Dra. Elaine Maria Canto da Fonseca (RELATORA)

Cuida-se de apelações interpostas pelas partes, em face da sentença que, além de não ter reconhecido a legitimidade do banco para responder ao processo, ainda declarou a ilegalidade do protesto.

APELO DA ASSOCIAÇÃO COMERCIAL.

A parte autora recorreu da sentença, alegando que o banco deve ser responsabilizado, porquanto indicou, a protesto, boleto bancário, o qual entende não ser passível de tal ato, por falta de permissivo legal.

Segundo a autora, a discussão nada tem a ver com o fato de o banco atuar como simples mandatário do emitente, mas com a impropriedade do envio de um boleto bancário a protesto, que não pode ser confundido com uma duplicata.

Analisando os autos, verifico que as alegações vertidas no recurso da Associação autora não figuram na petição inicial, não sendo uma das causas de pedir, logo evidenciada está a inovação recursal.

A inovação recursal é vedada pelo nosso ordenamento jurídico, porque importa em alteração da causa de pedir.

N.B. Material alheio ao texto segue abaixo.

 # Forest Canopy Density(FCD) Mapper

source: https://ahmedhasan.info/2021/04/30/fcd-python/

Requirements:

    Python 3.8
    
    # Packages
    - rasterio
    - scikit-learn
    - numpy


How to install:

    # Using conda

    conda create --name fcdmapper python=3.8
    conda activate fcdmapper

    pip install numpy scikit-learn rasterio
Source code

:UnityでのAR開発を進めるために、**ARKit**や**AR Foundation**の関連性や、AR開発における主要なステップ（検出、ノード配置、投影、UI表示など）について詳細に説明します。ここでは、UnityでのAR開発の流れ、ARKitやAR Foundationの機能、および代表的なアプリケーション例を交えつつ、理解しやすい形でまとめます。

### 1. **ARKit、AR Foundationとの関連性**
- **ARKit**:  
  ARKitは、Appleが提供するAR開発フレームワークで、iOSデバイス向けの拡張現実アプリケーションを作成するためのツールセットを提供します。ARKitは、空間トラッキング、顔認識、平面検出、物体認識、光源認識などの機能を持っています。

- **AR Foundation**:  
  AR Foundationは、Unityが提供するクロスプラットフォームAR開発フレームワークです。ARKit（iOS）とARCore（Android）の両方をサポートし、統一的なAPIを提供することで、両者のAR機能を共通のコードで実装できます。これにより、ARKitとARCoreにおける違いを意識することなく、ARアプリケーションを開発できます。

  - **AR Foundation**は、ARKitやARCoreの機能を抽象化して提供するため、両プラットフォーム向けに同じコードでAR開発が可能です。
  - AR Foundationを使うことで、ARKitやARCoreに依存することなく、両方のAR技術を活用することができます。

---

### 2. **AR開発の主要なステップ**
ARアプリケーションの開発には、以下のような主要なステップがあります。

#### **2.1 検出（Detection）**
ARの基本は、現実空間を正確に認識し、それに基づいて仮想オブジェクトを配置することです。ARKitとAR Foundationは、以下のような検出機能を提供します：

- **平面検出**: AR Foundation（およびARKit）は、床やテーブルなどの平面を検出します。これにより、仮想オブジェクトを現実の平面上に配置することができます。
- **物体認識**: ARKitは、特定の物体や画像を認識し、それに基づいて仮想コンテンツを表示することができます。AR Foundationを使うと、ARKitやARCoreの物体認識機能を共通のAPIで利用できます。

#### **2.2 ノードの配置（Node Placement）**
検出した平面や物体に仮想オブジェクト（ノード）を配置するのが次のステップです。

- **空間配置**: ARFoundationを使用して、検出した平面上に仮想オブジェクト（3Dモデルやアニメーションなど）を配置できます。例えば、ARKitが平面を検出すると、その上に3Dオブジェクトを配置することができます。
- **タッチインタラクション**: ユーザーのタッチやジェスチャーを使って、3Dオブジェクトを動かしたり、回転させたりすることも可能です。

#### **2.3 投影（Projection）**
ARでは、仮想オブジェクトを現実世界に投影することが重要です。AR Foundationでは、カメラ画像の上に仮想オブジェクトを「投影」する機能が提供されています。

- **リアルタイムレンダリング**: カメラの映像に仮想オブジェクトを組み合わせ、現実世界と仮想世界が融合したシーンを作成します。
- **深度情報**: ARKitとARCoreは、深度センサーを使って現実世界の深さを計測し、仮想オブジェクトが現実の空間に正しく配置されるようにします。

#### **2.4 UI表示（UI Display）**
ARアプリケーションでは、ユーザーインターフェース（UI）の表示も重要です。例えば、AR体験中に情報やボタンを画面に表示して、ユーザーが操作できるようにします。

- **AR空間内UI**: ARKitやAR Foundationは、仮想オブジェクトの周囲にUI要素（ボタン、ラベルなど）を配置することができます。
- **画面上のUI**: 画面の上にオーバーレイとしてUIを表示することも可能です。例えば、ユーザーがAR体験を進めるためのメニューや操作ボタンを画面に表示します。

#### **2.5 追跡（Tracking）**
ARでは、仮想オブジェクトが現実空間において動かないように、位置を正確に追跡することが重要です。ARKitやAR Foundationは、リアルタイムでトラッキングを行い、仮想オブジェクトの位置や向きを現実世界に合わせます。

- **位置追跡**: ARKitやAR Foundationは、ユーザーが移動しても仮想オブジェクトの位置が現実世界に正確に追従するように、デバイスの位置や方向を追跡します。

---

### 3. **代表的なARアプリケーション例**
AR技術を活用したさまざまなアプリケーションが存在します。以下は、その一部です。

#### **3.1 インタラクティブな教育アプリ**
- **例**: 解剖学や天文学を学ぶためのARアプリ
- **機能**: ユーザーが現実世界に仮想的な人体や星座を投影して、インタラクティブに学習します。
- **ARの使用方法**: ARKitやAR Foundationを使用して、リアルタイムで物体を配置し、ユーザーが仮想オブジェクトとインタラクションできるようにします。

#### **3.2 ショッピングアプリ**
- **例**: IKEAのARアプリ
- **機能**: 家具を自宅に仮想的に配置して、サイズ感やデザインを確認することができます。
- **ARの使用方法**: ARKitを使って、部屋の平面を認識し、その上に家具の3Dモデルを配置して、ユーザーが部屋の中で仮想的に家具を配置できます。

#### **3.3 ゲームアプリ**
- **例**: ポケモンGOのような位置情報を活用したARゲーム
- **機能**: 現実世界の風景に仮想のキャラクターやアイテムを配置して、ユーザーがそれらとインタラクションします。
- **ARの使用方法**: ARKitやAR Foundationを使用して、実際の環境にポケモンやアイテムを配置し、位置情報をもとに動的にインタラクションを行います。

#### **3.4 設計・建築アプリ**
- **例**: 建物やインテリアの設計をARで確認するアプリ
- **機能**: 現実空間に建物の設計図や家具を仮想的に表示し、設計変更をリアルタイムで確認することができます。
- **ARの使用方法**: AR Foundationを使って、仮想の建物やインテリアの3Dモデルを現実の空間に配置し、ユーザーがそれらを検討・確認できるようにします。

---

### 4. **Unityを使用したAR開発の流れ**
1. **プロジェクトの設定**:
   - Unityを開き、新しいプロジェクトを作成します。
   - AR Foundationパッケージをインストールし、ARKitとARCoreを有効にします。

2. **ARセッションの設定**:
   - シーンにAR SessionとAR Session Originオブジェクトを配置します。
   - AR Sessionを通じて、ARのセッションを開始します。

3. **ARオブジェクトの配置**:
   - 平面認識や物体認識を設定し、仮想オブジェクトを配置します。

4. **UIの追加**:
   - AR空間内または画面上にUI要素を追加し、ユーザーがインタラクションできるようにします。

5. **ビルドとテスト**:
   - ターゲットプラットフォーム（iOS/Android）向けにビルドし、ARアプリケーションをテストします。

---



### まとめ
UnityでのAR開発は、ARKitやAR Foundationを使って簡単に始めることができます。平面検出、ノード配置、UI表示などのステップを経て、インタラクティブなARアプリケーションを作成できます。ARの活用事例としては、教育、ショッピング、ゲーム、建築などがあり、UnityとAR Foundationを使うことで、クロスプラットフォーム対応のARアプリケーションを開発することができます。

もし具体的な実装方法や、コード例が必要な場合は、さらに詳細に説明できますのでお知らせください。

“Por inovação entende-se todo elemento que pode servir de base para a decisão do tribunal, que não foi argüido ou discutido no processo, no procedimento de primeiro grau de jurisdição. Não se pode inovar no juízo de apelação, sendo defeso às partes modificar a causa de pedir ou o pedido (nova demanda).”
 
Pela impossibilidade de inovação recursal:
 
APELAÇÃO CÍVEL. NEGÓCIOS JURÍDICOS BANCÁRIOS. CONTRATOS BANCÁRIOS. EXECUÇÃO DE TÍTULO EXTRAJUDICIAL. EMBARGOS À EXECUÇÃO. MULTA CONTRATUAL. INOVAÇÃO RECURSAL. Não merece conhecimento o recurso que pretende o exame de questões que não foram apreciadas no juízo a quo. A pretensão perante o juízo ad quem caracteriza inovação recursal. (...) RECURSO CONHECIDO EM PARTE E DESPROVIDO. (Apelação Cível Nº 70057310112, Décima Oitava Câmara Cível, Tribunal de Justiça do RS, Relator: João Moreno Pomar, Julgado em 20/03/2014)-grifei-
 
APELAÇÃO CÍVEL. DIREITO PRIVADO NÃO ESPECIFICADO. AÇÃO DECLARATÓRIA E INDENIZATÓRIA. TELEFONIA MÓVEL. PLANO EMPRESARIAL. LEGALIDADE DAS COBRANÇAS E INEXIGIBILIDADE DOS DESCONTOS. RAZÕES DO RECURSO DISSOCIADAS DOS FUNDAMENTOS DA SENTENÇA. INOVAÇÃO RECURSAL. NÃO CONHECIMENTO. O recurso de apelação deve apresentar fundamentos de fato ou de direito que ataque diretamente a fundamentação da sentença, nos moldes do art. 514, do CPC. A mera interposição do apelo, com razões totalmente dissociadas dos fundamentos específicos da sentença, e que ventila questões que não foram objeto da contestação, não possui força para reformar o provimento judicial. Inovação recursal incabível. (...) NÃO CONHECERAM DE PARTE DO RECURSO DA RÉ E, NA EXTENSÃO EM QUE CONHECIDO, NEGARAM-LHE PROVIMENTO, E DERAM PARCAL PROVIMENTO AO APELO DA AUTORA. UNÂNIME. (Apelação Cível Nº 70057396525, Décima Oitava Câmara Cível, Tribunal de Justiça do RS, Relator: Pedro Celso Dal Pra, Julgado em 20/03/2014)-grifei-
 
APELAÇÃO CÍVEL. AÇÃO DE INDENIZAÇÃO. PERDAS E DANOS. LUCROS CESSANTES. Inovação recursal no que tange ao pedido de indenização por dano moral. Pretensão recursal não conhecida. (...) NEGARAM PROVIMENTO AO RECURSO. UNANIME. (Apelação Cível Nº 70041768185, Décima Oitava Câmara Cível, Tribunal de Justiça do RS, Relator: Nelson José Gonzaga, Julgado em 24/10/2013)-grifei-
 
Conforme se vê da petição inicial, a parte autora fundamenta sua ação, no fato de que houve a emissão de duplicatas frias em seu nome e que a responsabilidade do banco reside em ter recebido as duplicatas, sem causa e sem aceite.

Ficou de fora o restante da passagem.